El País: Depois ocorreu o roubo em sua casa?
D'Addario:
Limparam tudo. Levaram os vestidos, a lingerie, a roupa de Versace que usei para ir ao palácio Grazioli; o computador, todos os CDs de trabalho e os musicais, as calcinhas... Não foi um roubo ao acaso. Deixaram um televisor que custa muito dinheiro e levaram os discos e lingerie. Que tipo de ladrão rouba CDs de música?

El País: O que você acha?
D'Addario:
Só sei que levaram tudo e achei muito estranho. A polícia veio, viu o que aconteceu e o que haviam levado...

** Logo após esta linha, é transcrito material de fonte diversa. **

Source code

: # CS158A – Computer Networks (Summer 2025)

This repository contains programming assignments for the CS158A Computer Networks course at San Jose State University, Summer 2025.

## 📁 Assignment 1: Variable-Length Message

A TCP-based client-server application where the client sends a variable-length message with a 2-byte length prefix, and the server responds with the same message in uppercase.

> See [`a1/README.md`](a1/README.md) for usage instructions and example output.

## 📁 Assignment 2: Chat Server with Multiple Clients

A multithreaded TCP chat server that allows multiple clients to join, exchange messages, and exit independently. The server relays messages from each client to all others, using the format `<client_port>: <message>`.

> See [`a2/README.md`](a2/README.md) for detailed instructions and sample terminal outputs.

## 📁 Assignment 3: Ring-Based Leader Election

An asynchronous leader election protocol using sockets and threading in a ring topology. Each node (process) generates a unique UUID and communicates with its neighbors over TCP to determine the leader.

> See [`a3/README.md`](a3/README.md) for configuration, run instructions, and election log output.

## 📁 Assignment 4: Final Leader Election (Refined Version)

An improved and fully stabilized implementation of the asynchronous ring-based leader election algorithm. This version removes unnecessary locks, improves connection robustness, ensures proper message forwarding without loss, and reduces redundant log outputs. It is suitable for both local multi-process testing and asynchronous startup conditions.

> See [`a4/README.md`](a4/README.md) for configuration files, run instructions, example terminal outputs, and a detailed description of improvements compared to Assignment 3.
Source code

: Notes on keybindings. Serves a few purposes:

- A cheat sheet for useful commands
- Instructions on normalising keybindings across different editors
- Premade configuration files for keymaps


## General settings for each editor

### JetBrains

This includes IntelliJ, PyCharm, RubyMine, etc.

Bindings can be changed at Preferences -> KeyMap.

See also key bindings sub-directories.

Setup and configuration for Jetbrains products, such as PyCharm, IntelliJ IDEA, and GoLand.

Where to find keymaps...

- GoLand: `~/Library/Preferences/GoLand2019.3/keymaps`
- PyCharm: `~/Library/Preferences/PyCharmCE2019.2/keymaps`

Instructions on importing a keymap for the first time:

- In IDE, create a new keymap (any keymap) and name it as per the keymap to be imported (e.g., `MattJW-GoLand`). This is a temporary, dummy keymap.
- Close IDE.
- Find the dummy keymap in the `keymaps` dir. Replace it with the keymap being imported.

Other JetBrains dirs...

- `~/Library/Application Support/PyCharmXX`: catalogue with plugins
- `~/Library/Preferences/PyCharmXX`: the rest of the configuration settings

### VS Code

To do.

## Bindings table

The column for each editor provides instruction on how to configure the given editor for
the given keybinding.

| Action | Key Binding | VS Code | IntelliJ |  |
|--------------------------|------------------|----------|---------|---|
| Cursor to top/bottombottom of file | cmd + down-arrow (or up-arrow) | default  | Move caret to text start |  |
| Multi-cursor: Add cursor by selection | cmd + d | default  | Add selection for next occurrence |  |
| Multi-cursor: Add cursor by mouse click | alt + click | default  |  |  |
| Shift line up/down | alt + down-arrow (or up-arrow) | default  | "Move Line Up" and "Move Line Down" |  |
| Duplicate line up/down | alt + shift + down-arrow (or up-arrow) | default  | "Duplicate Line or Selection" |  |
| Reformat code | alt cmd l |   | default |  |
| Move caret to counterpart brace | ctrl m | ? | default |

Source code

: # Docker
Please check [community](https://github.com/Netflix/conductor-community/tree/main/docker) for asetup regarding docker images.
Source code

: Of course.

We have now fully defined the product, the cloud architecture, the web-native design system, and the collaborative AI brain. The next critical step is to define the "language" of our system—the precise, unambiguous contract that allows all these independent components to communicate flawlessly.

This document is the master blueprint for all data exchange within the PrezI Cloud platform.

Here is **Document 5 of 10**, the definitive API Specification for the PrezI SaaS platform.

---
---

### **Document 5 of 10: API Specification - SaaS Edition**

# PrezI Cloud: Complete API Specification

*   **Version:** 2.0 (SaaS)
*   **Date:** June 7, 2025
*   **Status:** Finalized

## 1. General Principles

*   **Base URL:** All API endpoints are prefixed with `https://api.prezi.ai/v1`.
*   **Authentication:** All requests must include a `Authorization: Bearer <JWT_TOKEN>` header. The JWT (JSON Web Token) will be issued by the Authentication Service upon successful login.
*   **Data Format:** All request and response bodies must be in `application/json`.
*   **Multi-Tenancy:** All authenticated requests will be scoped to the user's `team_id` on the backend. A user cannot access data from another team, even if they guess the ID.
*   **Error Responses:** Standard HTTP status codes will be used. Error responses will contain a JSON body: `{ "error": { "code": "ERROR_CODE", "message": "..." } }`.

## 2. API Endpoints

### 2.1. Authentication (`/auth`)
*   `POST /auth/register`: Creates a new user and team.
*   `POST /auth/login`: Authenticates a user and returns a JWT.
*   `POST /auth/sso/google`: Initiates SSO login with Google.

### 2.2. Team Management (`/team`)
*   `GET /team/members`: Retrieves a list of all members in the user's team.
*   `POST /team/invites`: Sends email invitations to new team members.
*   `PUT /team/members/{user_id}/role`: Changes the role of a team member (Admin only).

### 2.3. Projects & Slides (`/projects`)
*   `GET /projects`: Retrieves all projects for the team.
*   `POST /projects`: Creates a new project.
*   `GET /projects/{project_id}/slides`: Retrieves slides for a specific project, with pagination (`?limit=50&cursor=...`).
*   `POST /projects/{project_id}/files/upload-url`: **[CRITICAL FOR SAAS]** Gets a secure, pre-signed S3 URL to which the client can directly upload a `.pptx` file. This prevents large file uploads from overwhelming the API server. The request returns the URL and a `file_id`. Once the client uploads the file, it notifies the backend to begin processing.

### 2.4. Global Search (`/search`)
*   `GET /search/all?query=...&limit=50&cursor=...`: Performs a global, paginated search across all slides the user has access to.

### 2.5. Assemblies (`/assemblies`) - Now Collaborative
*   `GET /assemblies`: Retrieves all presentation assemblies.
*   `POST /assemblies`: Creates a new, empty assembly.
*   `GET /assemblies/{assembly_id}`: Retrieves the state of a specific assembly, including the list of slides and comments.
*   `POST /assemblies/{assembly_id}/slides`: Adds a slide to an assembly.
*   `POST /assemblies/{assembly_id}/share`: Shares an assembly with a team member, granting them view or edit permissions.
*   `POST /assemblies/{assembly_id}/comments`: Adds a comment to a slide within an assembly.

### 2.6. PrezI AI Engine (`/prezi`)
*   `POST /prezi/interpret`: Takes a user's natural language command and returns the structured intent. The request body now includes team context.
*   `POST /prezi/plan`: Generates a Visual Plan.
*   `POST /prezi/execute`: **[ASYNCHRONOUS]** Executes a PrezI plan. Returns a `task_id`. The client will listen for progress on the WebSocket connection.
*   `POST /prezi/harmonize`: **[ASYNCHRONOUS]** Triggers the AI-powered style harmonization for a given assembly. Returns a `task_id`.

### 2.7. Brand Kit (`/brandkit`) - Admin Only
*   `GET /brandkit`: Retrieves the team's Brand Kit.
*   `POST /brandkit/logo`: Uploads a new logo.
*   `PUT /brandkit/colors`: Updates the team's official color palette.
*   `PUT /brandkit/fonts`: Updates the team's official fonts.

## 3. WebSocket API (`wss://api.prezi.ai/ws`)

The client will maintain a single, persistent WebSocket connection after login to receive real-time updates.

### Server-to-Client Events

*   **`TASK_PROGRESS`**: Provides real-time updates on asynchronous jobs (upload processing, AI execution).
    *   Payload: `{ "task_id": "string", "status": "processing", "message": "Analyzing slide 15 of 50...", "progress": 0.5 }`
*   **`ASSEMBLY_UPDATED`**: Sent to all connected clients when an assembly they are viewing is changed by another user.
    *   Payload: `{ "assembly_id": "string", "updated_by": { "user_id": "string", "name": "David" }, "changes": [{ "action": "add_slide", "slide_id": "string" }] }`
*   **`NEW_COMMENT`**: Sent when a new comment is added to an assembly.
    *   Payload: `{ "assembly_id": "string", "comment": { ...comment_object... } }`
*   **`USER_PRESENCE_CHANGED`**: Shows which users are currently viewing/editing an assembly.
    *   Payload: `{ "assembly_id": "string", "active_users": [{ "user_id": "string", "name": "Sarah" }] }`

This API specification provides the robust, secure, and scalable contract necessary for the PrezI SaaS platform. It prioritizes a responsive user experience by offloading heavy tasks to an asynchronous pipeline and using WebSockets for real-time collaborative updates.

El País: E o que disseram?
D'Addario:
Nada, olharam estupefatos.

El País: Na sua opinião, Tarantini trabalhava para o presidente?
D'Addario:
Era muito amigo do presidente. Falavam muito por telefone.

El País: Sobre garotas?
D'Addario:
Não só de garotas.

El País: Negócios?
D'Addario:
Quando eu estava presente, falaram um pouco de tudo. Prefiro não ir além disso.

El País: Tarantini era o proxeneta do usuário final?

D'Addario:
Isso não sou eu que devo dizer. Os fatos vão demonstrar o que realmente aconteceu.
El País: Tarantini também cuidava da droga?

D'Addario:
Eu prefiro não...

El País: Os vazamentos das escutas dizem que também falam de droga.
D'Addario:
A magistratura dirá isso.

El País: Muita gente se pergunta por que a senhora levou o gravador.
D'Addario:
Não foi para chantagear Berlusconi; se eu quisesse fazer isso no dia seguinte que saí do palácio o chantagearia, não é? Outras chamaram os jornalistas para que as fotografassem ali, como Barbara...

El País: Por que o levou?
D'Addario:
Sempre levo um gravador. Tive uma experiência ruim no passado com uma pessoa que me maltratou. Graças ao gravador não me deu mais problemas. Como neste caso. Se não o tivesse levado, teriam dito que estava louca.

El País: Havia cocaína nessas festas?
D'Addario:
Os juízes deverão dizer isso. Eu não cheiro, por isso, se havia, não vi. Poderia envolver muita gente, mas não quero fazer isso. Tudo será revelado. Até hoje sou a única que não ganhou dinheiro, que está tendo problemas e que foi traída. Os guarda-costas que me conheciam do palácio Grazioli, e que viram o presidente fazer o que Barbara contou, bloquearam minha entrada na entrevista coletiva. E eu era candidata. É muito forte o que aconteceu... Barbara já deu duas versões diferentes. Você não pode me dizer por telefone "que nojo" e depois cantar "Meno male che Silvio c'è".

El País: Acredita que outras garotas falarão?
D'Addario:
Não creio, passaram duas semanas e meia e só falaram para me insultar.

El País: Acredita que foram pagas?
D'Addario:
Descubra você mesmo, que é jornalista. E também descubra o que há sob todas essas pessoas que estão do outro lado, é muito interessante. Há muitas coisas a dizer e descobrir. Coisas que todos sabem nesta cidade e que ninguém conta porque tem medo.